For the purpose of preventing occupational burnout, various stress management interventions have been shown to help improve employee health and wellbeing in the workplace and lower stress levels. Training employees in ways to manage stress in the workplace have also proven effective in prevention of burnout. One study suggest that social-cognitive processes such as commitment to work, self-efficacy, learned resourcefulness and hope may insulate individuals from experiencing occupational burnout. Increased job control is another intervention shown to help counteract exhaustion and cynicism in the workplace.

Burnout prevention programs have traditionally focused on cognitive-behavioral therapy (CBT), cognitive restructuring, didactic stress management, and relaxation. CBT, relaxation techniques (including physical techniques and mental techniques), and schedule changes are the best-supported techniques for reducing and preventing burnout in a health-care specific setting.

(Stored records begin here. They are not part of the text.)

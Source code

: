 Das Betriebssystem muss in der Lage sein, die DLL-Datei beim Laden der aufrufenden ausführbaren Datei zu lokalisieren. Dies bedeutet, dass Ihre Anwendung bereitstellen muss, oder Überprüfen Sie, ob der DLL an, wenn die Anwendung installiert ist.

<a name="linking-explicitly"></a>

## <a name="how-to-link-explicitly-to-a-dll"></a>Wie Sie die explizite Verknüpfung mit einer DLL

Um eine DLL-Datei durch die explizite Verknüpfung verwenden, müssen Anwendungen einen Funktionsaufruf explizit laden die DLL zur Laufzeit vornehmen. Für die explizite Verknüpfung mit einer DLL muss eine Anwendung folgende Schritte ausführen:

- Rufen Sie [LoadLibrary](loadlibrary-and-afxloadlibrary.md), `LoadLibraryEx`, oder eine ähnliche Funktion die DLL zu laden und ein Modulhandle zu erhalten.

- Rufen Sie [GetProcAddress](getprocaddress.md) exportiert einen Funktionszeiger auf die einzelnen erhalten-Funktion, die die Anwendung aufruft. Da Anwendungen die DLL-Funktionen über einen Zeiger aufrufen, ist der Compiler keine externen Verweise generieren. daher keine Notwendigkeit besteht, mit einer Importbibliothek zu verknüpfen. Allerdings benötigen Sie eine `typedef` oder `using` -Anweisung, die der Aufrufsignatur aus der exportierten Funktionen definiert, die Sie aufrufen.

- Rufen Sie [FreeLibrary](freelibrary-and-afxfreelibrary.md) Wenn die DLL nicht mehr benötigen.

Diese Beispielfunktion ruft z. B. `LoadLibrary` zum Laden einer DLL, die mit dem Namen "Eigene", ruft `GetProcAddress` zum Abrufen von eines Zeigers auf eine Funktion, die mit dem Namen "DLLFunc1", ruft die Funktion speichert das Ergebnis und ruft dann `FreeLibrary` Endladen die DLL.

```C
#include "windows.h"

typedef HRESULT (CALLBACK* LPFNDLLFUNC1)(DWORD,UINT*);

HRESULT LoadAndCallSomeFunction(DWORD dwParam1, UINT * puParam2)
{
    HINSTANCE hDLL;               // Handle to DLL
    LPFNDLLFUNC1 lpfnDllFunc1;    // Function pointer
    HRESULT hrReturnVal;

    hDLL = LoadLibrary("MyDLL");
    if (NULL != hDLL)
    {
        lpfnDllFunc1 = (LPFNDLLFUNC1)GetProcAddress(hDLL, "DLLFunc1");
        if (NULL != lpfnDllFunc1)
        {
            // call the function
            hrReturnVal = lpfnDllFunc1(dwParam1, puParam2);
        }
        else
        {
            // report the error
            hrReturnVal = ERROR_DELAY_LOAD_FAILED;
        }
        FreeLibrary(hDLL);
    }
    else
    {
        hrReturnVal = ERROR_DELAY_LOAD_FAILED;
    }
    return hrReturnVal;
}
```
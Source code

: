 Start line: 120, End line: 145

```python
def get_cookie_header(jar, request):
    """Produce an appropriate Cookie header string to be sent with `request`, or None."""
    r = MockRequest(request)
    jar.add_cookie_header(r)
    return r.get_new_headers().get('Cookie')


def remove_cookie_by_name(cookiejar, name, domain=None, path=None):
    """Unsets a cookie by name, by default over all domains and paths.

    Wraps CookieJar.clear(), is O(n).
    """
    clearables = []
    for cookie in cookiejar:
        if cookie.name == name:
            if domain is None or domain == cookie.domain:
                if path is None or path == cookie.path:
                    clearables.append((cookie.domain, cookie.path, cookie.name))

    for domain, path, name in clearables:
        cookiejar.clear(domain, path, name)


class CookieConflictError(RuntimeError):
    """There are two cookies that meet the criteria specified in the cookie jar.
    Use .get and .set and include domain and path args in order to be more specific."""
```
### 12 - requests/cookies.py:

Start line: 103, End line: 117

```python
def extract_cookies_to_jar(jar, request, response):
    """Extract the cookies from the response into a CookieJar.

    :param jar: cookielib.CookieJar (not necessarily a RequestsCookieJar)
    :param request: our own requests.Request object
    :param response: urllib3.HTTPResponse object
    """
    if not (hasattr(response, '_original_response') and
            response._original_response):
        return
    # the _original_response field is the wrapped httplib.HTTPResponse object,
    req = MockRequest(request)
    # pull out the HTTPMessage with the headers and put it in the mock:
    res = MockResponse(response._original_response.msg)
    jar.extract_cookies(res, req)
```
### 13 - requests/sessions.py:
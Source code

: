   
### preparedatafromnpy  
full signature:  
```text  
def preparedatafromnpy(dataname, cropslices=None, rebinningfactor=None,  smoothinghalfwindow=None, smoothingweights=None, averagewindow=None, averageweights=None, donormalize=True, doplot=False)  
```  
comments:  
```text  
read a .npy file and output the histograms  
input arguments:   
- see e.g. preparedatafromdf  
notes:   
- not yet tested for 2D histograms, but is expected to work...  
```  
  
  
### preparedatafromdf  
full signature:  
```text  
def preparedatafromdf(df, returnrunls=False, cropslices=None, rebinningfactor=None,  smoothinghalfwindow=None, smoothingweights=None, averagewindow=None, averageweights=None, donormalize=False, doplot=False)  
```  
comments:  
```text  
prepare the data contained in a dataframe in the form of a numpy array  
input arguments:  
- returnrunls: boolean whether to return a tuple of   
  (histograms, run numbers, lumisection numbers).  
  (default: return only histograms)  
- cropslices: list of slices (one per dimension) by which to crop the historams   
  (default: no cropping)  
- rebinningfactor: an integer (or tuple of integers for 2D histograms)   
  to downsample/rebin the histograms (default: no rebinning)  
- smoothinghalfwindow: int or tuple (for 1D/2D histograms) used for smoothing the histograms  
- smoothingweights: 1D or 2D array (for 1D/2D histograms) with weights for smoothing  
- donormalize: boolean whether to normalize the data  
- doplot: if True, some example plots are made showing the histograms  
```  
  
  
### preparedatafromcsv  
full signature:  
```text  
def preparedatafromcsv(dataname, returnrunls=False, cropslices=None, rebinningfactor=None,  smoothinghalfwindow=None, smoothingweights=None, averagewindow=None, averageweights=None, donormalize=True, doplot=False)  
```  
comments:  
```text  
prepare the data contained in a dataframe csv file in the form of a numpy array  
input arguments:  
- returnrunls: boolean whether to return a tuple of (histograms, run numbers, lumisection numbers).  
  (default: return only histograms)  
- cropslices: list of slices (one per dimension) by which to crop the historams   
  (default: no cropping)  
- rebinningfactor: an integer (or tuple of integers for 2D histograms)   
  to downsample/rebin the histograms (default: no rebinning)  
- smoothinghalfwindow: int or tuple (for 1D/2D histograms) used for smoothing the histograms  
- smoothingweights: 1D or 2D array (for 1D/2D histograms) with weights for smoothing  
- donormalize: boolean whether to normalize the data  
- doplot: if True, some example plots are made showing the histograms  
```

Combining both organizational and individual level activities may be the most beneficial approach to reduce symptoms.

Employee rehabilitation is a tertiary preventive intervention which means the strategies used in rehabilitation are meant to alleviate, as well as prevent, burnout symptoms. Such rehabilitation of the working population includes multidisciplinary activities with the intent of maintaining and improving employees' working ability and ensuring a supply of skilled and capable labor in society.

Additional prevention methods include: starting the day with a relaxing ritual; adopting healthy eating, exercising, and sleeping habits; setting boundaries; taking breaks from technology; nourishing one's creative side, and learning how to manage stress.

At the organizational level

While individuals can cope with the symptoms of burnout, the only way to truly prevent burnout is through a combination of organizational change and education for the individual.

Maslach and Leiter postulated that burnout occurs when there is a disconnection between the organization and the individual with regard to what they called the six areas of work life: workload, control, reward, community, fairness, and values. Resolving these discrepancies requires integrated action on the part of both the individual and the organization. A better connection on workload means assuring adequate resources to meet demands as well as work/life balances that encourage employees to revitalize their energy. A better connection on values means clear organizational values to which employees can feel committed. A better connection on community means supportive leadership and relationships with colleagues rather than discord.

One approach for addressing these discrepancies focuses specifically on the fairness area. In one study employees met weekly to discuss and attempt to resolve perceived inequities in their job. This study revealed decreases in the exhaustion component over time but did not affect cynicism or inefficacy indicating that a broader approach is required.

Stemming from Mayo's Hawthorne Studies, Employee assistance programs were designed to assist employees in dealing with the primary causes of stress. Some programs included counseling and psychological services for employees. There are organizations that still utilize EAPs today, but the popularity has diminished substantially because of the advent of stress management training (SMT). SMT is employed by many organizations today as a way to get employees to either work through stress or to manage their stress levels—to maintain stress levels below that which might lead to higher instances of burnout.